Os liberais irão se contrair frente à "masculinidade tóxica" de um homem branco abraçando com entusiasmo a brutalidade e a violência. Os conservadores irão apertar os esfíncteres frente à mensagem revolucionária de caça aos privilegiados que o protagonista dispara conforme se aprofunda em sua jornada rumo ao papel de ícone do crime e do terror. Ninguém fica confortável ao assistir Coringa e ninguém deveria.
Não é a ideia.
O longa co-escrito por Scott Silver e Todd Phillips é menos entretenimento baseado em quadrinhos e mais um estudo de personagem. Uma análise do que seria necessário para transformar uma pessoa comum em um monstro. Não é uma jornada fácil de acompanhar. Especialmente quando Phillips transforma Gotham City em uma Nova York dos anos 1970 que grita Táxi Driver, Desejo de Matar e Serpico com uma ambientação decadente e opressiva que serve de casulo para a metamorfose de Arthur.
O ato derradeiro do filme, quando Arthur Fleck realmente abraça a persona homicida do Coringa em toda a sua glória é particularmente medonho e brutal de uma maneira catártica de todas as formas erradas almejadas pela natureza humana.
Sim. É algo pretensioso.
Mas não há nada de particularmente ofensivo em um pouco de pretensão artística. RoboCop seria o filme que é se Paul Verhoeven não visse o longa sobre o policial ciborgue como uma analogia a Jesus Cristo?
Todd Phillips acerta muito mais do que erra na condução da história, e a forma como a audiência no cinema frequentemente ria em cenas que não tinham intenção alguma de ser engraçadas é testemunho do acerto do diretor de Se Beber Não Case e Um Parto de Viagem em narrar a história de Arthur Fleck de uma maneira propositadamente desconfortável.
Outro acerto capital do filme é a atuação de Phoenix.
O ator, esquálido para o papel, cria uma série de tiques e contorções que inicialmente fazem lembrar de seu papel em O Mestre, mas logo ganham uma identidade própria. A maneira como ele desata a rir quase em desespero toda a vez que é confrontado no começo do filme tornam seu Coringa, que ao invés da tradicional gargalhada exercita seu êxtase com passos de dança quase hipnóticos, diferente de todos os demais, mas o ator vai além da mera construção física. Há profundidade emocional em seu Coringa. Ele é menos um agente do caos do que alguém procurando um lugar no mundo e disposto a abraçar qualquer forma de notoriedade que lhe garanta atenção. Ele é uma bomba relógio trágica trazida à vida com galhardia por um ator no auge da forma.

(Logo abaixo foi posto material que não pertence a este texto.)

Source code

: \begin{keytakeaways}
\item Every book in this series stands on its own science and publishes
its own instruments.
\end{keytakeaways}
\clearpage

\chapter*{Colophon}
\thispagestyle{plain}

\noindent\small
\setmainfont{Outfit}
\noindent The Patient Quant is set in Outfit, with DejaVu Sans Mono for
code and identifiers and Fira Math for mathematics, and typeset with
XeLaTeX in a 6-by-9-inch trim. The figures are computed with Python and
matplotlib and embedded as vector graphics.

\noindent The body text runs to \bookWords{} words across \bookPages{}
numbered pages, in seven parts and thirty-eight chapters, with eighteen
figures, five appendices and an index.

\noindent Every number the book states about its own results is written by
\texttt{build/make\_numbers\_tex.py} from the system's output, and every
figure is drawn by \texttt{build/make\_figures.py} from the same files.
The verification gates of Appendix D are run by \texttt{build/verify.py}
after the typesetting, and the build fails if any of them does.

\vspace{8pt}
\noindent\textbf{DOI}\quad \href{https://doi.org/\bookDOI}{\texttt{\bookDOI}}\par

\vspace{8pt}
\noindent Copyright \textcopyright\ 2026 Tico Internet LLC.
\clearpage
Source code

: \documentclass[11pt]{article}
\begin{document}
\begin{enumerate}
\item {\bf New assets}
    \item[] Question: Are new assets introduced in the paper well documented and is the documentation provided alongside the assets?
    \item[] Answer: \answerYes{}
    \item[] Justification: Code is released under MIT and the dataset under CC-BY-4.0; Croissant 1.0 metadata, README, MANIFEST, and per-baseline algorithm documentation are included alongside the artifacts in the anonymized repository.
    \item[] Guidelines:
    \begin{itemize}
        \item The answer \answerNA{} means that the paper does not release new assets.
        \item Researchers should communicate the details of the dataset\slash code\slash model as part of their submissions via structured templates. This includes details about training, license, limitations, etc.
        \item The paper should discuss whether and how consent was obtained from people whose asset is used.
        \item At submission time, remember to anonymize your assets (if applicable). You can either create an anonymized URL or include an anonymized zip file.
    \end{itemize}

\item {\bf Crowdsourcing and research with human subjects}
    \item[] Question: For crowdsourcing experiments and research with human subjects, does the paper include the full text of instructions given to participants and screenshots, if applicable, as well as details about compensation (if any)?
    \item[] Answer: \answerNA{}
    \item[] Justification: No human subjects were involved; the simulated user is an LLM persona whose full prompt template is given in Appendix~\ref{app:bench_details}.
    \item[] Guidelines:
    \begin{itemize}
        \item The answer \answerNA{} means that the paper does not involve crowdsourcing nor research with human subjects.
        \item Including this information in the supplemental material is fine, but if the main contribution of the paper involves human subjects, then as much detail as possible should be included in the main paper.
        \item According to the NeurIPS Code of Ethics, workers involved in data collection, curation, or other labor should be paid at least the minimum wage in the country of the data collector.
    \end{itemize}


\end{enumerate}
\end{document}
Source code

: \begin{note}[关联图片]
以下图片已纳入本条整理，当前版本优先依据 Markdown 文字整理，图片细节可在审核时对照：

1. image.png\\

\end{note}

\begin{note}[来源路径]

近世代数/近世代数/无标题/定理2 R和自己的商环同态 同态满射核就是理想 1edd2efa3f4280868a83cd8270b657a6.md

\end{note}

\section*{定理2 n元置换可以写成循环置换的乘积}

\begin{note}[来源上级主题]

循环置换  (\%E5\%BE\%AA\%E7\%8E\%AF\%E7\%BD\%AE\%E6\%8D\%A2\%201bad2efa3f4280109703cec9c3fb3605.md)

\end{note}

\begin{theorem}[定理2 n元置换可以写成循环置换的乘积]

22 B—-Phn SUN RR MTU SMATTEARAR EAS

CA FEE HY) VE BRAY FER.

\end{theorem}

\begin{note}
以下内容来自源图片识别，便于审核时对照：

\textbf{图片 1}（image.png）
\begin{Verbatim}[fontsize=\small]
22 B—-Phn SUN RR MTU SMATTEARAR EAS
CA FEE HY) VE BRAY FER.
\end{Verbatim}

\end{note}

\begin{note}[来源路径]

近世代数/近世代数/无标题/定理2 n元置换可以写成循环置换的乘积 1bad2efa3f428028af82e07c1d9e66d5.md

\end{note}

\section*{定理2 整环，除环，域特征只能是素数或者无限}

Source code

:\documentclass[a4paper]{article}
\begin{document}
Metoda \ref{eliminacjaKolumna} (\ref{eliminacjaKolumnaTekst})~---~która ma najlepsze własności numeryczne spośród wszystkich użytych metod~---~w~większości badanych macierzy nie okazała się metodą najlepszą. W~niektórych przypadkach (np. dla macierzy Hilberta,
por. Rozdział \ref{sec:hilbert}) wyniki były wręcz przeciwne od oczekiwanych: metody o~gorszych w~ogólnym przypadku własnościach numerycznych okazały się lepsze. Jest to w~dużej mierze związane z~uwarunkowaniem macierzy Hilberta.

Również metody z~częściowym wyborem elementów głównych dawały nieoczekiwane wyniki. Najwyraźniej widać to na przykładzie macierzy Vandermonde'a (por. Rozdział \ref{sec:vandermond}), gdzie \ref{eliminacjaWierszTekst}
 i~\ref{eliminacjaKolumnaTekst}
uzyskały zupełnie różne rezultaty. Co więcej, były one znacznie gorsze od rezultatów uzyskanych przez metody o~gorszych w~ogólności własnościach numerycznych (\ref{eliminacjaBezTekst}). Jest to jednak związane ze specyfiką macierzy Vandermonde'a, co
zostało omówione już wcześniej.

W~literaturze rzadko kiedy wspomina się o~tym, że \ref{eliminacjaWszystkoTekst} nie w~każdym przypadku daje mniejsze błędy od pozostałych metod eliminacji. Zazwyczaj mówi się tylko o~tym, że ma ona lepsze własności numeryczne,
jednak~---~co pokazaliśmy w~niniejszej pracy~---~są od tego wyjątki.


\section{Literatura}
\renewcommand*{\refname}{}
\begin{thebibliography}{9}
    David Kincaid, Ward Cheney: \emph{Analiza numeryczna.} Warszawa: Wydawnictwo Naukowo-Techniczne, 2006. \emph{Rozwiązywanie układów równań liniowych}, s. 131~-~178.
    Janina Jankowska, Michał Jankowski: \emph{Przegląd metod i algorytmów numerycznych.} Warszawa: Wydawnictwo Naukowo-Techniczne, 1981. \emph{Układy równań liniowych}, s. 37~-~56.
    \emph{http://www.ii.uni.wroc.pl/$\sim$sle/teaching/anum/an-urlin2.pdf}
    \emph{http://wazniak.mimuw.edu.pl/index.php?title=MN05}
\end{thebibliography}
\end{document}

O restante do elenco, que conta com Robert De Niro como o apresentador de talk show Murray Franklin, a bela Zazie Beetz como Sophie, a vizinha por quem Arthur nutre uma paixonite, mais Brett Cullen como o aspirante a prefeito Thomas Wayne além de Glenn Fleshler, Leigh Gill, Shea Whigham e Bill Camp seguram a peteca, mas têm pouco o que fazer além de orbitar Phoenix, que alicerça o longa com tremenda segurança e competência.
Somando-se a óbvia paixão de Phillips pelo projeto ao comprometimento de Phoenix e o valor de produção esperado para uma produção de um grande estúdio, Coringa é um excelente filme que jamais se envergonha de suas origens (a cena durante o talk show alude descaradamente a O Cavaleiro das Trevas de Frank Miller, e Phillips não se furta de nos mostrar novamente uma das cenas mais revisitadas da história das adaptações de quadrinhos), mas as referencia dentro do próprio contexto, em seu próprio tempo e em sua própria abordagem.
É bem possível que fãs de quadrinhos em geral, do Batman em particular gostem mais de Coringa do que a audiência mais ampla, mas qualquer amante de cinema que não esteja demasiado ávido por fazer uma avaliação política do filme será capaz de apreciá-lo pelo que ele realmente é:
Um filmaço.
"Eu costumava achar que minha vida era uma tragédia, mas agora eu vejo que é uma puta comédia."